Stored data entries:
★ ★ ★
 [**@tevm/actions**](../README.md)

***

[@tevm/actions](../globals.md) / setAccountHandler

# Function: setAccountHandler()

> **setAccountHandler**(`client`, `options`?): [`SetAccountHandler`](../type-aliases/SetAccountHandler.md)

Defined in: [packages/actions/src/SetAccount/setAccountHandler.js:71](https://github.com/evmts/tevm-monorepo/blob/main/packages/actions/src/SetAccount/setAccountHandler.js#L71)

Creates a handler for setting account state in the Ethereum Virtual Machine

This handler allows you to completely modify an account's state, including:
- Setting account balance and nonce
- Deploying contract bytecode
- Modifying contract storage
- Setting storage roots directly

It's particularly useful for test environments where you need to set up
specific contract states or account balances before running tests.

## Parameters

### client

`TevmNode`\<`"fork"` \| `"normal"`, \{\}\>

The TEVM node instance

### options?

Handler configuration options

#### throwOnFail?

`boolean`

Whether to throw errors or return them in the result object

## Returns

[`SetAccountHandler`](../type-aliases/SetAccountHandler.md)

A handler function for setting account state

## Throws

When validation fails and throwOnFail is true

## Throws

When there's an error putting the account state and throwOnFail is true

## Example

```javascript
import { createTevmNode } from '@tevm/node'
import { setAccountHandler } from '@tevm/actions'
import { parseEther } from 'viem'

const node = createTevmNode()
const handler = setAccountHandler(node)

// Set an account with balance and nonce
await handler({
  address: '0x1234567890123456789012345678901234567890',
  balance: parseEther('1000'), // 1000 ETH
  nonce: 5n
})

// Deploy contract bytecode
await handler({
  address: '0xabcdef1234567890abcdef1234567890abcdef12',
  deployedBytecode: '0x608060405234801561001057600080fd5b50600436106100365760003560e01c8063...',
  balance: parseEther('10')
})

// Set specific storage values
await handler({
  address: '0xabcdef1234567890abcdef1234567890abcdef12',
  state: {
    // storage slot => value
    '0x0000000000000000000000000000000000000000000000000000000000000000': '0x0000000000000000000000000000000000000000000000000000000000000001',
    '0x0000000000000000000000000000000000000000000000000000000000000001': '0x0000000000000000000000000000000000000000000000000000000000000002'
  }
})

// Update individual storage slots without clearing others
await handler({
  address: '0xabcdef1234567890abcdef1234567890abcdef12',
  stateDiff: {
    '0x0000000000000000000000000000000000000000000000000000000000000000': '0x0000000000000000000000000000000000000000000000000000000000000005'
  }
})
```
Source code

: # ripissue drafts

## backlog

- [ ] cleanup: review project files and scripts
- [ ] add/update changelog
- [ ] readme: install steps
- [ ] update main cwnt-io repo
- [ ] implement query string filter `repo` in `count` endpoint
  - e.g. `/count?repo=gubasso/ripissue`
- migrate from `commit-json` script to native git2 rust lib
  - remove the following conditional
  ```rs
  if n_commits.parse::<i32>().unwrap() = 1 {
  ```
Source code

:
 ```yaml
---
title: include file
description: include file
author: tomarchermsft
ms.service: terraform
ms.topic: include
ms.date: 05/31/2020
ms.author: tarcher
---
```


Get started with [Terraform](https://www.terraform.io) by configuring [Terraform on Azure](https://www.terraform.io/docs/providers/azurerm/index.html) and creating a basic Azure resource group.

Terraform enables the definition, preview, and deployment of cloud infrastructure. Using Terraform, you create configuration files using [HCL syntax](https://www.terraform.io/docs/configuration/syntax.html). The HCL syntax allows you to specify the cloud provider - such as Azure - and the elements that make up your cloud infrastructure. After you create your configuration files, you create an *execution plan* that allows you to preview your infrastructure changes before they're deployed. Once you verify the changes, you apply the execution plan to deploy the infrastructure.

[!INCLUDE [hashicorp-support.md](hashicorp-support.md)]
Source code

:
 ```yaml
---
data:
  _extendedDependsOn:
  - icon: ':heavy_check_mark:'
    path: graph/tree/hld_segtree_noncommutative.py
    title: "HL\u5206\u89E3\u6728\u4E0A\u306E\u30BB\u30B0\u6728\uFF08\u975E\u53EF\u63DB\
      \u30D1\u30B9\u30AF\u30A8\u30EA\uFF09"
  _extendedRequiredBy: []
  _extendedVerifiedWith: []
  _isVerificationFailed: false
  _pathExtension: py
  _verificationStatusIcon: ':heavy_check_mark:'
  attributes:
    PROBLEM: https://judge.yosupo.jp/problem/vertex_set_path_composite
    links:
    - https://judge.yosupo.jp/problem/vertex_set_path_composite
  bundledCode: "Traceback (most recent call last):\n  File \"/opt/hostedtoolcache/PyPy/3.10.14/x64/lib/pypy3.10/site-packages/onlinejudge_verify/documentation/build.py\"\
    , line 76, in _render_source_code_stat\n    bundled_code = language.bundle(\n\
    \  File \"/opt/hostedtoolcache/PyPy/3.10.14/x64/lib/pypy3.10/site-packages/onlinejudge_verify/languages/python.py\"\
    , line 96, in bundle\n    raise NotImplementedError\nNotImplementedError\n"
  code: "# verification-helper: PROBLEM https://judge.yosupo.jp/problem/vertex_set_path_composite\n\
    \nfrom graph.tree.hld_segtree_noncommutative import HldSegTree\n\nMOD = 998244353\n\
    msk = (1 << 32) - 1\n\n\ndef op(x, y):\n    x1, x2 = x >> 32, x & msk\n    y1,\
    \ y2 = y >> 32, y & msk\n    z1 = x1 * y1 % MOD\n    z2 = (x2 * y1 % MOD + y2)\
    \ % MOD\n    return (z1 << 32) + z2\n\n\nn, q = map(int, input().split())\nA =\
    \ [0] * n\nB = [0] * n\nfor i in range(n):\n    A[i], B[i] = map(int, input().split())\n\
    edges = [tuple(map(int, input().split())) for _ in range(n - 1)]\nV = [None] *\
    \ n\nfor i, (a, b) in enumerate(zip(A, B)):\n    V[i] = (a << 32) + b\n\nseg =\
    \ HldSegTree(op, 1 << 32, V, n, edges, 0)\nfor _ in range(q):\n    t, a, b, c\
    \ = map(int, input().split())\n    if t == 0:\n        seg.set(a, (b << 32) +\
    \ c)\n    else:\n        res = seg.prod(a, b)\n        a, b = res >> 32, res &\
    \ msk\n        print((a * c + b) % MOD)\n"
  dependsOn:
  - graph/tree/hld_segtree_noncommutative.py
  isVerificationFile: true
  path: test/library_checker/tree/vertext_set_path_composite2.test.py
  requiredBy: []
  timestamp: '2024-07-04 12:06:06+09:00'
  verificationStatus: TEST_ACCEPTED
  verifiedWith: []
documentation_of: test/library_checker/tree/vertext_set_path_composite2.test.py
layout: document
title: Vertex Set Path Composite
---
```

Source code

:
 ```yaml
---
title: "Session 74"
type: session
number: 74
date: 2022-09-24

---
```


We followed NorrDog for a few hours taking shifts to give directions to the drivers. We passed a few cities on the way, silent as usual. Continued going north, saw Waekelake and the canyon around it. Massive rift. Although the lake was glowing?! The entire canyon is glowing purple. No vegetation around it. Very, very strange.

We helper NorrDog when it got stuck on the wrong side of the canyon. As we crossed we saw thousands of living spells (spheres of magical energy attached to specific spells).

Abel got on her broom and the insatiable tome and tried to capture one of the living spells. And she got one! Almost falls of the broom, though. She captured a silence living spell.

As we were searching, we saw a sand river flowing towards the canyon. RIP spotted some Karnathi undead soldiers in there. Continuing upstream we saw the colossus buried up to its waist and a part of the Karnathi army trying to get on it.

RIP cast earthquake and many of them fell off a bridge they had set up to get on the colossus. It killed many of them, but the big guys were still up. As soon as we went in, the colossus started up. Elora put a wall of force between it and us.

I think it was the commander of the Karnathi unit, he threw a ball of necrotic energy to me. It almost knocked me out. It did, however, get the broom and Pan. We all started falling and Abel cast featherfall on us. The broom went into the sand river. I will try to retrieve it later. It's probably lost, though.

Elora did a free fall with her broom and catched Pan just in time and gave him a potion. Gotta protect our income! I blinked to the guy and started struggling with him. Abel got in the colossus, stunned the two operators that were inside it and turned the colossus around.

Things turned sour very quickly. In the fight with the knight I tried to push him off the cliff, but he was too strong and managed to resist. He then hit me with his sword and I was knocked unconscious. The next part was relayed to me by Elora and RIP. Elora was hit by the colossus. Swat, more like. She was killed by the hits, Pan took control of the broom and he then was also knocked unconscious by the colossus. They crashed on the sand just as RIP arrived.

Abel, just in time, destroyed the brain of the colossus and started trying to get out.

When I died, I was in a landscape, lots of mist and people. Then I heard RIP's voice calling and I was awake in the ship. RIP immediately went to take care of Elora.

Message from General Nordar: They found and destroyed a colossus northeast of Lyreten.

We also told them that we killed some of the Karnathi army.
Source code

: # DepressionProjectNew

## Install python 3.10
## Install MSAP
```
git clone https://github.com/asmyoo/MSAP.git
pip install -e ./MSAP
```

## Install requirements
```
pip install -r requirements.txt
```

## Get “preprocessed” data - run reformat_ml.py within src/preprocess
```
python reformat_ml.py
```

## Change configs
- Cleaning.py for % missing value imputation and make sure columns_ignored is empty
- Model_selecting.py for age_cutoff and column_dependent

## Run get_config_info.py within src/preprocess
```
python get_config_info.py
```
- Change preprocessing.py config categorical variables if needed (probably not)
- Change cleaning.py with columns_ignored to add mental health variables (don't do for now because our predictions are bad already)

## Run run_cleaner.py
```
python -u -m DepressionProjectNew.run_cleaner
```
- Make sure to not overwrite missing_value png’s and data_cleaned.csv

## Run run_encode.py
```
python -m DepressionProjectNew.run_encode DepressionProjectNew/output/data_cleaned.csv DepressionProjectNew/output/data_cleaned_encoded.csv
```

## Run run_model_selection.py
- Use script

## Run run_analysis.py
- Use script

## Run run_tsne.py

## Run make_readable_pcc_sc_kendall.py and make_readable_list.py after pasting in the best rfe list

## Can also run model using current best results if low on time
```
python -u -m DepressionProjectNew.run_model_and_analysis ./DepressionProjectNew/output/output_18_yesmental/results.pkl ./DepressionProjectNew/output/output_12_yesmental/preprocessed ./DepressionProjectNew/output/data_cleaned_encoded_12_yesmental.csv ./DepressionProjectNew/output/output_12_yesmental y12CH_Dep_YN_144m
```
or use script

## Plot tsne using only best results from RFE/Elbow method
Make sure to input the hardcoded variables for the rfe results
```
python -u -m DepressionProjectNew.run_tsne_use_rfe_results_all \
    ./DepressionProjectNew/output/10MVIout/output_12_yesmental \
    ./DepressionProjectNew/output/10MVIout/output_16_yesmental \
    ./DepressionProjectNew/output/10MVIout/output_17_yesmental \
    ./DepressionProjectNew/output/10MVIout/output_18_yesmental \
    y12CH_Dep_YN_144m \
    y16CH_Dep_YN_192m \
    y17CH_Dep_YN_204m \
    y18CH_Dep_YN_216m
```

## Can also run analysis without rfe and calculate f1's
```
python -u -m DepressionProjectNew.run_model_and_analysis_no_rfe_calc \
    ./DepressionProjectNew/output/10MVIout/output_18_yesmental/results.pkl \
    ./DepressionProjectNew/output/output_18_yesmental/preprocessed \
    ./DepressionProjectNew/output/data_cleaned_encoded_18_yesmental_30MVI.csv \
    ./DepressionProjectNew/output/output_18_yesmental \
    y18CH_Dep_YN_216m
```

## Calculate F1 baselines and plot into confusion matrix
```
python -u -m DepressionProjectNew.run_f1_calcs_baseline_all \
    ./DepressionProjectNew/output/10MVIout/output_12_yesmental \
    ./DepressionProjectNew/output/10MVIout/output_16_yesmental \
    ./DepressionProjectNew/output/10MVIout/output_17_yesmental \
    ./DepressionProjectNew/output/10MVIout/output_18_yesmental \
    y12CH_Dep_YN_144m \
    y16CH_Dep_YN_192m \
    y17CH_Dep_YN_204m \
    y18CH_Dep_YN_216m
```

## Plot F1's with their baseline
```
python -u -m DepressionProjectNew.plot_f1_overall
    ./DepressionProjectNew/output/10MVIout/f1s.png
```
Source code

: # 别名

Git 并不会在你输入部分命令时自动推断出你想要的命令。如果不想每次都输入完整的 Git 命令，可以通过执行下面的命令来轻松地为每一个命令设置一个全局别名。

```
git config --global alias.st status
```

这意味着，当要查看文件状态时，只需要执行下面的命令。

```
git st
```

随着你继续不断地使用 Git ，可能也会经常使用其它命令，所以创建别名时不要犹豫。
★ ★ ★
Where the line containing "## Plot F1's with their baseline" appears, start copying, and go on exactly through the last line of the data.

■ **RESULT FOR THIS EXERCISE**:
## Plot F1's with their baseline
```
python -u -m DepressionProjectNew.plot_f1_overall
    ./DepressionProjectNew/output/10MVIout/f1s.png
```
Source code

: # 别名

Git 并不会在你输入部分命令时自动推断出你想要的命令。如果不想每次都输入完整的 Git 命令，可以通过执行下面的命令来轻松地为每一个命令设置一个全局别名。

```
git config --global alias.st status
```

这意味着，当要查看文件状态时，只需要执行下面的命令。

```
git st
```

随着你继续不断地使用 Git ，可能也会经常使用其它命令，所以创建别名时不要犹豫。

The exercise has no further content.